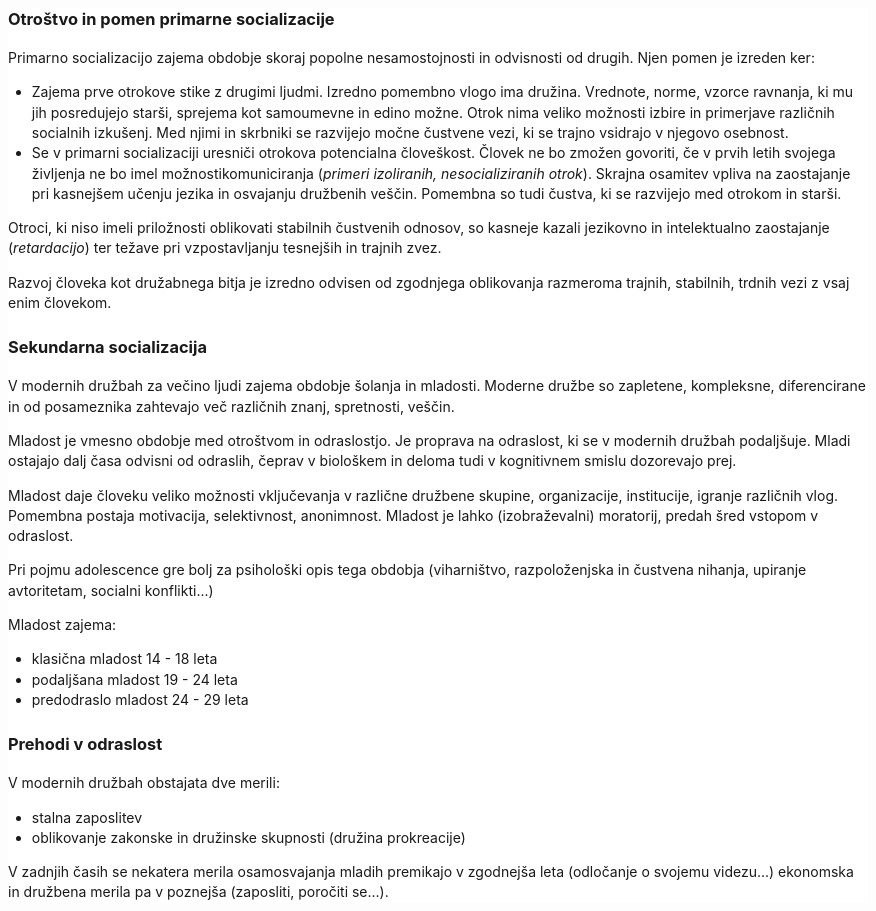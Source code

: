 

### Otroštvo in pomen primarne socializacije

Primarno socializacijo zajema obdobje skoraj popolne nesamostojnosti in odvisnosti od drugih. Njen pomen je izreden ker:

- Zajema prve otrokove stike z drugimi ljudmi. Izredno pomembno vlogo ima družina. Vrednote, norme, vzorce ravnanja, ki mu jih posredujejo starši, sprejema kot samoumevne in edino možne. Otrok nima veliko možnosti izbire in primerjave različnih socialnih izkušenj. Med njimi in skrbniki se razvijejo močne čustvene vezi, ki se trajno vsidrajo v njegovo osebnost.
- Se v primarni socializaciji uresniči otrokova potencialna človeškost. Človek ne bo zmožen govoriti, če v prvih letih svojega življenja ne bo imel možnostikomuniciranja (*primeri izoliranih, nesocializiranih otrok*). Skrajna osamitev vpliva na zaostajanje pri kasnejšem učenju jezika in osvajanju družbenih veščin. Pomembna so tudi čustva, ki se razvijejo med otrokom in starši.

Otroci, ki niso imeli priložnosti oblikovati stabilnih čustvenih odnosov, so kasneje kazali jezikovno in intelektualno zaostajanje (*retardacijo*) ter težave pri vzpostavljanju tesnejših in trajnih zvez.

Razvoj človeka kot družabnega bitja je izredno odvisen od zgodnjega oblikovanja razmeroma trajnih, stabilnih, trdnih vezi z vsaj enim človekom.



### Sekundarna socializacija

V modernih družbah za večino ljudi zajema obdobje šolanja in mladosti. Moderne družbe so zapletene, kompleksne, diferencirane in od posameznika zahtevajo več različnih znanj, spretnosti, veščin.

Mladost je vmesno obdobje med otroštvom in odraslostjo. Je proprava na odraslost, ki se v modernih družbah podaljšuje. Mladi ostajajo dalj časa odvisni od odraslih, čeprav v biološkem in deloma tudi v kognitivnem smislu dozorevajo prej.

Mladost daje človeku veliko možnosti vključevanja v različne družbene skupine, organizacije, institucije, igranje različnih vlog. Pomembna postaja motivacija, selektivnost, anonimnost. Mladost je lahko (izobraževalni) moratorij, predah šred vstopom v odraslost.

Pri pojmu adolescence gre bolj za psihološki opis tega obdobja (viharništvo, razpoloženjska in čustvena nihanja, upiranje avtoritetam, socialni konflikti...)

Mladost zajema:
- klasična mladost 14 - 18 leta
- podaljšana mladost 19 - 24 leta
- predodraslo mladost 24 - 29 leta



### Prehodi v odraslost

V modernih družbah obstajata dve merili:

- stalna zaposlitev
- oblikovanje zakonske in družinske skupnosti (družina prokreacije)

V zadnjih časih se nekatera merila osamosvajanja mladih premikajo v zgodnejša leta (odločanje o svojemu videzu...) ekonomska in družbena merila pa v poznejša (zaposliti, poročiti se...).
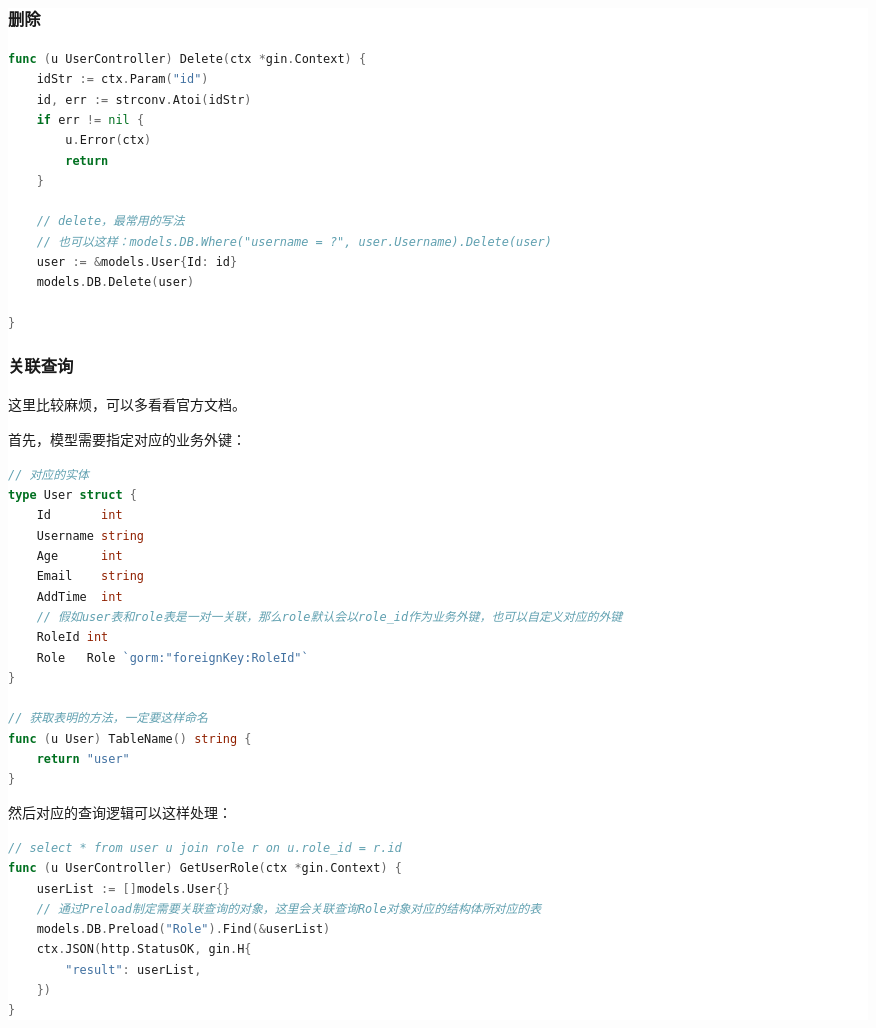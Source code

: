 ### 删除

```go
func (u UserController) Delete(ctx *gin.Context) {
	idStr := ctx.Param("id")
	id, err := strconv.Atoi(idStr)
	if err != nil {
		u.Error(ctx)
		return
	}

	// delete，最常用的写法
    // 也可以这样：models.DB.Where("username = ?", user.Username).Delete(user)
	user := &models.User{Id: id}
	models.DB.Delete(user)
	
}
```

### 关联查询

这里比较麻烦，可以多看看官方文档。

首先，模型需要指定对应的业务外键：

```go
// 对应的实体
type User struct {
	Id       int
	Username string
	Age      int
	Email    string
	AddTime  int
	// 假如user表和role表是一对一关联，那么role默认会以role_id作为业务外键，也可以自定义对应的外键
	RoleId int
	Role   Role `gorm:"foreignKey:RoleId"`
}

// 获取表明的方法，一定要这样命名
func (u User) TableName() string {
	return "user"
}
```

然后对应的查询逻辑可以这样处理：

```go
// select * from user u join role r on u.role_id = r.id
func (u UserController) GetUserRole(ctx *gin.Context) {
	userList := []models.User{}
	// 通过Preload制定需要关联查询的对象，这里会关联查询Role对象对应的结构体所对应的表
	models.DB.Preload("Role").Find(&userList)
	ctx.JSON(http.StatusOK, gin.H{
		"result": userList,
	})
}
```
━━━━━━━━━━━━━━━━━━━━━━━━━━━━━━
■ **What is needed**: Scan the data for the word "Username" and copy every line where it shows up.

■ **Exercise answer**:
    // 也可以这样：models.DB.Where("username = ?", user.Username).Delete(user)
	Username string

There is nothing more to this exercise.